Chile's new president José Antonio Kast has unveiled a sweeping austerity package that rolls back university fee waivers and student debt forgiveness, marking a sharp reversal from the progressive expansion under predecessor Gabriel Boric and testing whether Chileans will accept cutbacks to social programs they fought for in the streets.
The "Recovery Plan," presented Friday, includes tightening eligibility for free university tuition, ending automatic forgiveness of student loan debt (CAE) after 15 years, and cutting subsidies for public universities. Kast framed the measures as necessary to restore fiscal discipline after what his government calls the "irresponsible spending" of the Boric years.
"We are going to take unpopular measures," Kast said at the La Moneda presidential palace. "The previous government left us with just 46 million dollars in the treasury.
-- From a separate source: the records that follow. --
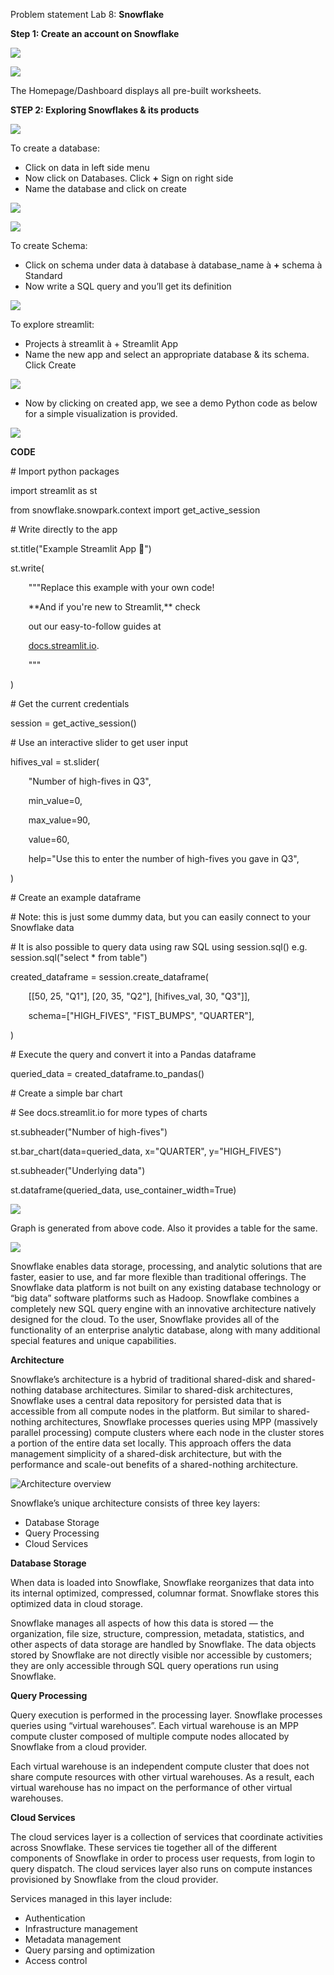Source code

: 

Problem statement Lab 8: **Snowflake** 

**Step 1: Create an account on Snowflake**

![](Aspose.Words.d94c3abd-9895-4e2c-8af5-9de5e961923f.001.png)


![](Aspose.Words.d94c3abd-9895-4e2c-8af5-9de5e961923f.002.png)

The Homepage/Dashboard displays all pre-built worksheets.


**STEP 2: Exploring Snowflakes & its products**

![](Aspose.Words.d94c3abd-9895-4e2c-8af5-9de5e961923f.003.png)

To create a database:

- Click on data in left side menu
- Now click on Databases. Click **+** Sign on right side 
- Name the database and click on create

![](Aspose.Words.d94c3abd-9895-4e2c-8af5-9de5e961923f.004.png)

![](Aspose.Words.d94c3abd-9895-4e2c-8af5-9de5e961923f.005.png)

To create Schema:

- Click on schema under data à  database à database\_name à **+** schema à Standard
- Now write a SQL query and you’ll get its definition

![](Aspose.Words.d94c3abd-9895-4e2c-8af5-9de5e961923f.006.png)

To explore streamlit:

- Projects à streamlit à + Streamlit App
- Name the new app and select an appropriate database & its schema. Click Create

![](Aspose.Words.d94c3abd-9895-4e2c-8af5-9de5e961923f.007.png)

- Now by clicking on created app, we see a demo Python code as below for a simple visualization is provided.

![](Aspose.Words.d94c3abd-9895-4e2c-8af5-9de5e961923f.008.png)

**CODE**


\# Import python packages

import streamlit as st

from snowflake.snowpark.context import get\_active\_session

\# Write directly to the app

st.title("Example Streamlit App :balloon:")

st.write(

`    `"""Replace this example with your own code!

`    `\*\*And if you're new to Streamlit,\*\* check

`    `out our easy-to-follow guides at

`    `[docs.streamlit.io](https://docs.streamlit.io).

`    `"""

)

\# Get the current credentials

session = get\_active\_session()

\# Use an interactive slider to get user input

hifives\_val = st.slider(

`    `"Number of high-fives in Q3",

`    `min\_value=0,

`    `max\_value=90,

`    `value=60,

`    `help="Use this to enter the number of high-fives you gave in Q3",

)

\#  Create an example dataframe

\#  Note: this is just some dummy data, but you can easily connect to your Snowflake data

\#  It is also possible to query data using raw SQL using session.sql() e.g. session.sql("select \* from table")

created\_dataframe = session.create\_dataframe(

`    `[[50, 25, "Q1"], [20, 35, "Q2"], [hifives\_val, 30, "Q3"]],

`    `schema=["HIGH\_FIVES", "FIST\_BUMPS", "QUARTER"],

)

\# Execute the query and convert it into a Pandas dataframe

queried\_data = created\_dataframe.to\_pandas()

\# Create a simple bar chart

\# See docs.streamlit.io for more types of charts

st.subheader("Number of high-fives")

st.bar\_chart(data=queried\_data, x="QUARTER", y="HIGH\_FIVES")

st.subheader("Underlying data")

st.dataframe(queried\_data, use\_container\_width=True)



![](Aspose.Words.d94c3abd-9895-4e2c-8af5-9de5e961923f.009.png)

Graph is generated from above code. Also it provides a table for the same.

![](Aspose.Words.d94c3abd-9895-4e2c-8af5-9de5e961923f.010.png)


Snowflake enables data storage, processing, and analytic solutions that are faster, easier to use, and far more flexible than traditional offerings. The Snowflake data platform is not built on any existing database technology or “big data” software platforms such as Hadoop. Snowflake combines a completely new SQL query engine with an innovative architecture natively designed for the cloud. To the user, Snowflake provides all of the functionality of an enterprise analytic database, along with many additional special features and unique capabilities.

**Architecture**

Snowflake’s architecture is a hybrid of traditional shared-disk and shared-nothing database architectures. Similar to shared-disk architectures, Snowflake uses a central data repository for persisted data that is accessible from all compute nodes in the platform. But similar to shared-nothing architectures, Snowflake processes queries using MPP (massively parallel processing) compute clusters where each node in the cluster stores a portion of the entire data set locally. This approach offers the data management simplicity of a shared-disk architecture, but with the performance and scale-out benefits of a shared-nothing architecture.

![Architecture overview](Aspose.Words.d94c3abd-9895-4e2c-8af5-9de5e961923f.011.png)

Snowflake’s unique architecture consists of three key layers:

- Database Storage
- Query Processing
- Cloud Services

**Database Storage**

When data is loaded into Snowflake, Snowflake reorganizes that data into its internal optimized, compressed, columnar format. Snowflake stores this optimized data in cloud storage.

Snowflake manages all aspects of how this data is stored — the organization, file size, structure, compression, metadata, statistics, and other aspects of data storage are handled by Snowflake. The data objects stored by Snowflake are not directly visible nor accessible by customers; they are only accessible through SQL query operations run using Snowflake.

**Query Processing**

Query execution is performed in the processing layer. Snowflake processes queries using “virtual warehouses”. Each virtual warehouse is an MPP compute cluster composed of multiple compute nodes allocated by Snowflake from a cloud provider.

Each virtual warehouse is an independent compute cluster that does not share compute resources with other virtual warehouses. As a result, each virtual warehouse has no impact on the performance of other virtual warehouses.

**Cloud Services**

The cloud services layer is a collection of services that coordinate activities across Snowflake. These services tie together all of the different components of Snowflake in order to process user requests, from login to query dispatch. The cloud services layer also runs on compute instances provisioned by Snowflake from the cloud provider.

Services managed in this layer include:

- Authentication
- Infrastructure management
- Metadata management
- Query parsing and optimization
- Access control
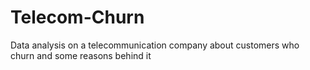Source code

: # Telecom-Churn
Data analysis on a telecommunication company about customers who churn and some reasons behind it
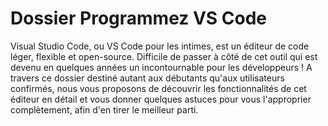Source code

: # Dossier Programmez VS Code

Visual Studio Code, ou VS Code pour les intimes, est un éditeur de code léger, flexible et open-source. Difficile de passer à côté de cet outil qui est devenu en quelques années un incontournable pour les développeurs ! A travers ce dossier destiné autant aux débutants qu'aux utilisateurs confirmés, nous vous proposons de découvrir les fonctionnalités de cet éditeur en détail et vous donner quelques astuces pour vous l'approprier complètement, afin d'en tirer le meilleur parti.
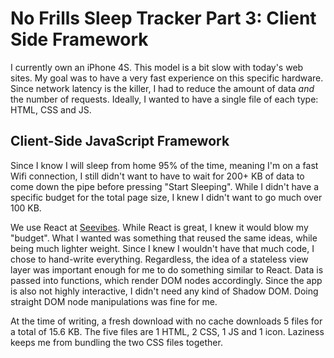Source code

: # No Frills Sleep Tracker Part 3: Client Side Framework

I currently own an iPhone 4S. This model is a bit slow with today's web sites. My goal was to have a very fast experience on this specific hardware. Since network latency is the killer, I had to reduce the amount of data *and* the number of requests. Ideally, I wanted to have a single file of each type: HTML, CSS and JS.

## Client-Side JavaScript Framework

Since I know I will sleep from home 95% of the time, meaning I'm on a fast Wifi connection, I still didn't want to have to wait for 200+ KB of data to come down the pipe before pressing "Start Sleeping". While I didn't have a specific budget for the total page size, I knew I didn't want to go much over 100 KB.

We use React at [Seevibes](http://seevibes.com/). While React is great, I knew it would blow my "budget". What I wanted was something that reused the same ideas, while being much lighter weight. Since I knew I wouldn't have that much code, I chose to hand-write everything. Regardless, the idea of a stateless view layer was important enough for me to do something similar to React. Data is passed into functions, which render DOM nodes accordingly. Since the app is also not highly interactive, I didn't need any kind of Shadow DOM. Doing straight DOM node manipulations was fine for me.

At the time of writing, a fresh download with no cache downloads 5 files for a total of 15.6 KB. The five files are 1 HTML, 2 CSS, 1 JS and 1 icon. Laziness keeps me from bundling the two CSS files together.
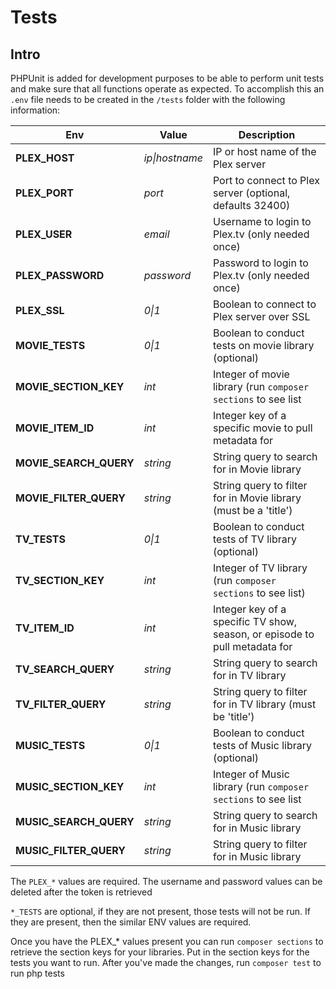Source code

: # Tests

## Intro

PHPUnit is added for development purposes to be able to perform unit tests and make sure that all functions operate as expected.  To accomplish this an `.env` file needs to be created in the `/tests` folder with the following information:

| **Env**                | **Value**      | **Description**                                                            |
| ---------------------- | -------------- | -------------------------------------------------------------------------- |
| **PLEX_HOST**          | *ip\|hostname* | IP or host name of the Plex server                                         |
| **PLEX_PORT**          | *port*         | Port to connect to Plex server (optional, defaults 32400)                  |
| **PLEX_USER**          | *email*        | Username to login to Plex.tv (only needed once)                            |
| **PLEX_PASSWORD**      | *password*     | Password to login to Plex.tv (only needed once)                            |
| **PLEX_SSL**           | *0\|1*         | Boolean to connect to Plex server over SSL                                 |
| **MOVIE_TESTS**        | *0\|1*         | Boolean to conduct tests on movie library (optional)                       |
| **MOVIE_SECTION_KEY**  | *int*          | Integer of movie library (run `composer sections` to see list              |
| **MOVIE_ITEM_ID**      | *int*          | Integer key of a specific movie to pull metadata for                       |
| **MOVIE_SEARCH_QUERY** | *string*       | String query to search for in Movie library                                |
| **MOVIE_FILTER_QUERY** | *string*       | String query to filter for in Movie library (must be a 'title')            |
| **TV_TESTS**           | *0\|1*         | Boolean to conduct tests of TV library (optional)                          |
| **TV_SECTION_KEY**     | *int*          | Integer of TV library (run `composer sections` to see list)                |
| **TV_ITEM_ID**         | *int*          | Integer key of a specific TV show, season, or episode to pull metadata for |
| **TV_SEARCH_QUERY**    | *string*       | String query to search for in TV library                                   |
| **TV_FILTER_QUERY**    | *string*       | String query to filter for in TV library (must be 'title')                 |
| **MUSIC_TESTS**        | *0\|1*         | Boolean to conduct tests of Music library (optional)                       |
| **MUSIC_SECTION_KEY**  | *int*          | Integer of Music library (run `composer sections` to see list              |
| **MUSIC_SEARCH_QUERY** | *string*       | String query to search for in Music library                                |
| **MUSIC_FILTER_QUERY** | *string*       | String query to filter for in Music library                                |

The `PLEX_*` values are required. The username and password values can be deleted after the token is retrieved

`*_TESTS` are optional, if they are not present, those tests will not be run.  If they are present, then the similar ENV values are required.

Once you have the PLEX_* values present you can run `composer sections` to retrieve the section keys for your libraries.  Put in the section keys for the tests you want to run.  After you've made the changes, run `composer test` to run php tests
We cannot promise what we cannot pay for. Fiscal responsibility is social responsibility."
The free tuition program, known as gratuidad, was a flagship achievement of student movements that paralyzed Chile in 2011 and again in 2019. It currently covers tuition for students from families earning less than 70% of the national median income - roughly 540,000 students. Kast's plan would lower that threshold to 50%, cutting an estimated 150,000 students from the program.
The CAE student loan system, meanwhile, has been a political lightning rod for years. Created in 2006, it saddled a generation of Chileans with high-interest debt - some paying 6% annual interest while banks profit from state guarantees. Boric had promised to eliminate CAE debt entirely, calling it "a trap that impoverishes families." His government passed legislation to forgive loans after 15 years of payments. Kast now wants to repeal that, arguing it rewards "those who chose expensive private universities over public ones."
"This is class warfare," said Camila Vallejo, a former student leader and Boric-era government spokesperson. "Kast is punishing working-class students to pay for tax cuts for the wealthy. Chile already tried this neoliberal model - it exploded in 2019. Does he think people forgot?"
But Kast's finance minister, José Luis Daza, defended the cuts as unavoidable. "We inherited a fiscal deficit of 2.8% of GDP," he told reporters. "The Boric government expanded benefits without identifying revenue sources. That's populism, not governance. Someone has to pay the bills."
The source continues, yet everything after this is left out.